The utility model relates to a permanent-magnet machine especially relates to a permanent-magnet machine that can reduce tooth's socket torque pulsation.

Background

As shown in fig. 1 to 3, an existing permanent magnet motor generally includes a stator component, a permanent magnet and a rotor component, the permanent magnet used in the existing permanent magnet motor has a substantially rectangular cross section, the permanent magnets are N-pole permanent magnets and S-pole permanent magnets, the N-pole permanent magnets and the S-pole permanent magnets are alternately fixed in the rotor component, the permanent magnet motor has large cogging torque ripple, and the cogging torque ripple causes the permanent magnet motor to generate vibration and noise, and the rotation speed ripple occurs, so that the permanent magnet motor cannot run stably, and the performance of the permanent magnet motor is affected. Especially in variable speed drives, when the cogging torque ripple frequency coincides with the mechanical resonance frequency of the stator or rotor, the vibrations and noise generated by the cogging torque will also be amplified. Also, the presence of cogging torque ripple also affects the low speed performance of permanent magnet motors in speed control systems and the high accuracy positioning of permanent magnet motors in position control systems.

Disclosure of Invention

The utility model aims to solve the technical problem that the aforesaid is not enough and provide a permanent-magnet machine that can reduce tooth's socket torque pulsation to prior art, it has less tooth's socket torque pulsation and vibration noise.

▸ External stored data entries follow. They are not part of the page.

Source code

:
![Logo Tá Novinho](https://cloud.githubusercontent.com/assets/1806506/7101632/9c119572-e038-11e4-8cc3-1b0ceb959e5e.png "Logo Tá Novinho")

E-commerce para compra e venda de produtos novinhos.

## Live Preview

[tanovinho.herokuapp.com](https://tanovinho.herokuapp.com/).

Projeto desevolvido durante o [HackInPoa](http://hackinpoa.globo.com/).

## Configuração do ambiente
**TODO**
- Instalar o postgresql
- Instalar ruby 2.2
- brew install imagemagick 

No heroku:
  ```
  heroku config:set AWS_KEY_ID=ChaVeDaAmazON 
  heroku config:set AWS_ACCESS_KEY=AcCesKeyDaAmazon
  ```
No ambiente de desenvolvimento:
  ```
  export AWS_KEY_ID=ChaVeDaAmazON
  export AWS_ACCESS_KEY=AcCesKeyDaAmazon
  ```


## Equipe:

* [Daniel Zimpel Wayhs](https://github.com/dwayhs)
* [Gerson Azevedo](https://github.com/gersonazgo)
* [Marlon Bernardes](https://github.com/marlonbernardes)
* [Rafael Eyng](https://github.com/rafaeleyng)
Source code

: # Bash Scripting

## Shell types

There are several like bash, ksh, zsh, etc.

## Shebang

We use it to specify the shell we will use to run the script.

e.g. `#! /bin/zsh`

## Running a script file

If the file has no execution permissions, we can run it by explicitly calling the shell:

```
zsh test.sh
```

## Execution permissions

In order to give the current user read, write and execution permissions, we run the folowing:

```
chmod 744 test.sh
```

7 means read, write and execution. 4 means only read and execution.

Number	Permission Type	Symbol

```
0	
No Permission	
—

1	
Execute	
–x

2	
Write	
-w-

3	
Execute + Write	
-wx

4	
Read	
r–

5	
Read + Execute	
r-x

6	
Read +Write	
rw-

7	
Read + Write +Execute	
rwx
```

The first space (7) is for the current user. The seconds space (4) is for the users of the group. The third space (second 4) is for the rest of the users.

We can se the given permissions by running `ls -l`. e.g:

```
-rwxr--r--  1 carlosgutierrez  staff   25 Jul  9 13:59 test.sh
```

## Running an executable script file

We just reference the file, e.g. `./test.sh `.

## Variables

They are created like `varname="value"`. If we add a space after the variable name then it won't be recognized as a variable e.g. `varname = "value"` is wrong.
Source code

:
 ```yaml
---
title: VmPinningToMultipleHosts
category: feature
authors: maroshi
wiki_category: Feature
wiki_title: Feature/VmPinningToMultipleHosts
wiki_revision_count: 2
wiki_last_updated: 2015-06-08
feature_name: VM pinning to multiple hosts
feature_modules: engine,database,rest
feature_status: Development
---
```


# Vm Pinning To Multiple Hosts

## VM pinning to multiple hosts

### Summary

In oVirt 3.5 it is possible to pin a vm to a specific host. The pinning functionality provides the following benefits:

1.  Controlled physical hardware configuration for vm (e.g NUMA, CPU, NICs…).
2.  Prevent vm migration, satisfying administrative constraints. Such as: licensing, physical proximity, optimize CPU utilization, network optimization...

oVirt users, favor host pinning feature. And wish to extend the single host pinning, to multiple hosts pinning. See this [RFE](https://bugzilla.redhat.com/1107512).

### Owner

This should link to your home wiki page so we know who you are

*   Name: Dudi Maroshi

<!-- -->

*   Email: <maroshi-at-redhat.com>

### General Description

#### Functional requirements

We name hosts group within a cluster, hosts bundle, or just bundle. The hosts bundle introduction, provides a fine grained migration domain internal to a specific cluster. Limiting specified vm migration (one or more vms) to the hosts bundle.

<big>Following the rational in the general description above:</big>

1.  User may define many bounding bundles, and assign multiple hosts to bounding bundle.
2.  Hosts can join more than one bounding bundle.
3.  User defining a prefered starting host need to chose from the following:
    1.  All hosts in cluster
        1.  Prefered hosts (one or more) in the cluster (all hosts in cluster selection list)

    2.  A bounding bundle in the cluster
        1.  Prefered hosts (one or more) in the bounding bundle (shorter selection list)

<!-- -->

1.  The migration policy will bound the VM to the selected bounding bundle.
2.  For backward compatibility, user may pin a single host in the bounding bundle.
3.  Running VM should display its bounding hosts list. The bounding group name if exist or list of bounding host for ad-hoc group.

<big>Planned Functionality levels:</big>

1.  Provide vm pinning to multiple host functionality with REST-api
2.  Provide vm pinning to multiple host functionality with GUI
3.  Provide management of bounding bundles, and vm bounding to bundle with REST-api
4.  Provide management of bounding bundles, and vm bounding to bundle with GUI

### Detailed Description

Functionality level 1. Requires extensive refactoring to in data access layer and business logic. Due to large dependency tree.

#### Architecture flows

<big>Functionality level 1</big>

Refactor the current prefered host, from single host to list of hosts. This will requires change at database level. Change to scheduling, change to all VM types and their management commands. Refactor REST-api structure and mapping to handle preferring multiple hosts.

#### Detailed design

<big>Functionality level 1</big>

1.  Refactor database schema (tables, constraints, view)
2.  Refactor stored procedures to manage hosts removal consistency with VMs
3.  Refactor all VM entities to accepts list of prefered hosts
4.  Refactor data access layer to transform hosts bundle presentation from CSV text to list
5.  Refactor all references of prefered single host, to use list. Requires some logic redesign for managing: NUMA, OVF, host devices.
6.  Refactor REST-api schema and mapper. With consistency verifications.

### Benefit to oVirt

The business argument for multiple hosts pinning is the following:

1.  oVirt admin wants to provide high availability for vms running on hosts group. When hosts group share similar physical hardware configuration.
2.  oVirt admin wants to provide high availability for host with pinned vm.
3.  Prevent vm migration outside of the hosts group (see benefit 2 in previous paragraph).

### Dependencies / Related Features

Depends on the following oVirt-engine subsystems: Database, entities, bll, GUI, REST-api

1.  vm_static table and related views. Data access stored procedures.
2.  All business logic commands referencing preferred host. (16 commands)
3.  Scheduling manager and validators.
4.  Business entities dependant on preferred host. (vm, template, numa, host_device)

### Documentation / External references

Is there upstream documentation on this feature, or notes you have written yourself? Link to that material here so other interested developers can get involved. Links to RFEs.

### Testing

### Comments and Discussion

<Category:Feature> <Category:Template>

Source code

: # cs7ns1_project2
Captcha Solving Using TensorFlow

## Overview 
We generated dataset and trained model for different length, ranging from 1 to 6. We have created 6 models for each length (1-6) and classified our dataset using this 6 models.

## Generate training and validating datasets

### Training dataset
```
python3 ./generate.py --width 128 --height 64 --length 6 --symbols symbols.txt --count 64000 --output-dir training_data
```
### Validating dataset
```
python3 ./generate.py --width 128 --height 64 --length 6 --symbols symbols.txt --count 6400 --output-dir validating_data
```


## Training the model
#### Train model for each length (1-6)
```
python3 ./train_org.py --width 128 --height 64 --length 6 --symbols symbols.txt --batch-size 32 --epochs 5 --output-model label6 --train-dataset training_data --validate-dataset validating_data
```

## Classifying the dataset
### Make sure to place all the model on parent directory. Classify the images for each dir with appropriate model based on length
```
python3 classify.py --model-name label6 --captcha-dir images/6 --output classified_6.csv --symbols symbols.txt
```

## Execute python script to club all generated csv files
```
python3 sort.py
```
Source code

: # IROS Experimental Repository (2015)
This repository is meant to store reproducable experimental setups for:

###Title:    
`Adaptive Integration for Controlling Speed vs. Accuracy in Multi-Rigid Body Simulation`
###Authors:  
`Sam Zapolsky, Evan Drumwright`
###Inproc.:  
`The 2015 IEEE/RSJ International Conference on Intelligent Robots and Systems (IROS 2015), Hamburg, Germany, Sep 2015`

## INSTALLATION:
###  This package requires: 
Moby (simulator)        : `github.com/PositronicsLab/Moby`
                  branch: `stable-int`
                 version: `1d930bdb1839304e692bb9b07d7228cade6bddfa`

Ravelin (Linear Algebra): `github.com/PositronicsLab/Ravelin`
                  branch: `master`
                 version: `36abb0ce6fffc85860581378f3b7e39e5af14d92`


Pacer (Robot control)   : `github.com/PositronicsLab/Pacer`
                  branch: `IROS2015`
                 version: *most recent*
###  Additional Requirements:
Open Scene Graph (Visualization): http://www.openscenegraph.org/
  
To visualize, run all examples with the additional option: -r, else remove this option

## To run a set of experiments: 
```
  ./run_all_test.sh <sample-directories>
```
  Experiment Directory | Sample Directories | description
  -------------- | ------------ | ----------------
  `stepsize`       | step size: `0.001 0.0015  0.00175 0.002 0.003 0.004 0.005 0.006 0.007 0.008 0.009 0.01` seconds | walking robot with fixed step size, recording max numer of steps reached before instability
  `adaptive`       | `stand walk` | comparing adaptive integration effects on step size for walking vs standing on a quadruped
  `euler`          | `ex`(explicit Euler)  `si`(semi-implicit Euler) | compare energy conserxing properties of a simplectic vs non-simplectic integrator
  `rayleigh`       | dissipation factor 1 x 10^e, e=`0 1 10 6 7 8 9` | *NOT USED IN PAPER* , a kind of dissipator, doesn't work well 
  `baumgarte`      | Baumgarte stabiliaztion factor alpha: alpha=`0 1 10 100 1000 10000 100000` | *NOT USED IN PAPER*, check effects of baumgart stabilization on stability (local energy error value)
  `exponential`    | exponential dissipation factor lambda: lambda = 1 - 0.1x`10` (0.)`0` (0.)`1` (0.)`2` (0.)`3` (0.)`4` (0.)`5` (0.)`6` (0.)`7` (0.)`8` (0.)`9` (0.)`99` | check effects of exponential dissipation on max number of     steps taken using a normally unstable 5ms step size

The utility model provides a technical scheme that above-mentioned technical problem adopted does: the utility model provides a can reduce permanent-magnet machine of cogging torque ripple, its includes stator part, permanent magnet and rotor part, the rotor part is installed at stator part center, and the outer disc of rotor part forms the air gap with the intrados of stator part, its characterized in that: the section of the permanent magnet is isosceles trapezoid, the permanent magnet is fixed in the rotor component, the central line of the permanent magnet is consistent with the radius line of the rotor component, the magnetic line path of the permanent magnet is symmetrically distributed towards the two sides of the central line by taking the central line of the permanent magnet as a reference and forms an included angle of 90 degrees with the trapezoidal left side surface and the trapezoidal right side surface of the permanent magnet respectively, and the trapezoidal left side surface and the trapezoidal right side surface of the permanent magnet respectively form an included angle with the central line of the permanent magnet.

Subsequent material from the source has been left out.